Paramount and CBS are suing the producer of a crowdfunded "Star Trek" fan film for copyright infringement. Paramount  and CBS, who own the rights to "Star Trek" are going after Alec Peters and Axanar Productions, who are raising money through Indiegogo to produce a movie called "Axanar." Axanar has professionals working in front and behind the camera, with a fully-professional crew — many of whom have worked on Star Trek itself — to ensure Axanar woud be of the same quality as an official Star Trek movie according to Peters. But the film companies accuse Peters of "unauthorized exploitation" of the "Star Trek" franchise: "The Axanar Works are intended to be professional quality productions that, by defendants' own admission, unabashedly take Paramount's and CBS's intellectual property and aim to 'look and feel like a true Star Trek movie,'" reads the lawsuit, filed in federal district court in California on December 29th. Nerd Reactor has its own take here.

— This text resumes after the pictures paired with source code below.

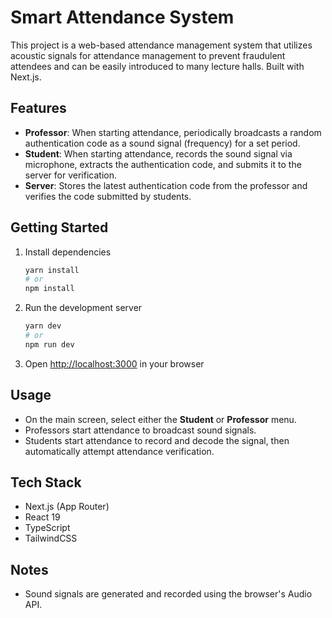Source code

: # Smart Attendance System

This project is a web-based attendance management system that utilizes acoustic signals for attendance management to prevent fraudulent attendees and can be easily introduced to many lecture halls.
Built with Next.js.

## Features

-   **Professor**: When starting attendance, periodically broadcasts a random authentication code as a sound signal (frequency) for a set period.
-   **Student**: When starting attendance, records the sound signal via microphone, extracts the authentication code, and submits it to the server for verification.
-   **Server**: Stores the latest authentication code from the professor and verifies the code submitted by students.

## Getting Started

1. Install dependencies

    ```bash
    yarn install
    # or
    npm install
    ```

2. Run the development server

    ```bash
    yarn dev
    # or
    npm run dev
    ```

3. Open [http://localhost:3000](http://localhost:3000) in your browser

## Usage

-   On the main screen, select either the **Student** or **Professor** menu.
-   Professors start attendance to broadcast sound signals.
-   Students start attendance to record and decode the signal, then automatically attempt attendance verification.

## Tech Stack

-   Next.js (App Router)
-   React 19
-   TypeScript
-   TailwindCSS

## Notes

-   Sound signals are generated and recorded using the browser's Audio API.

The US Copyright Office has announced a review of ‘section 512’, which contains the safe harbour provisions in American copyright law. The Office said that its review would cover “the general operation of section 512’s safe harbour provisions, the processes for issuing takedown notices and counter notifications, and the legal standards that apply under the statute”. The Copyright Office is inviting submissions from interested parties with a deadline of 21st March 2016. This will be followed by public meetings.

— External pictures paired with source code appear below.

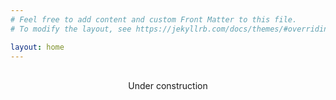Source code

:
```yaml
---
# Feel free to add content and custom Front Matter to this file.
# To modify the layout, see https://jekyllrb.com/docs/themes/#overriding-theme-defaults

layout: home
---
```


<div style="text-align: center; margin-bottom: 15px">
    <div class="site-icon"></div><br />
    Under construction
</div>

In a class action lawsuit, David Lowery, of the bands Cracker and Camper Van Beethoven, has alleged that music streaming platform Spotify is ripping off recording artistes"Spotify has - and continues to - unlawfully reproduce and/or distribute copyrighted musical compositions . . . to more than 75 million users via its interactive commercial music streaming service," according to the lawsuit, filed in U.S. District Court in the Central District of California. " . . . Indeed, Spotify has publicly admitted its failures to obtain licenses for the musical works it distributes or reproduces or to pay royalties to copyright owners for its use of their Works."

Google received requests from copyright owners to remove 558 million links to material, which allegedly infringed on copyrights from its search engine in 2015. The latest figure shows a surge of 60% on comparative figures from 2014.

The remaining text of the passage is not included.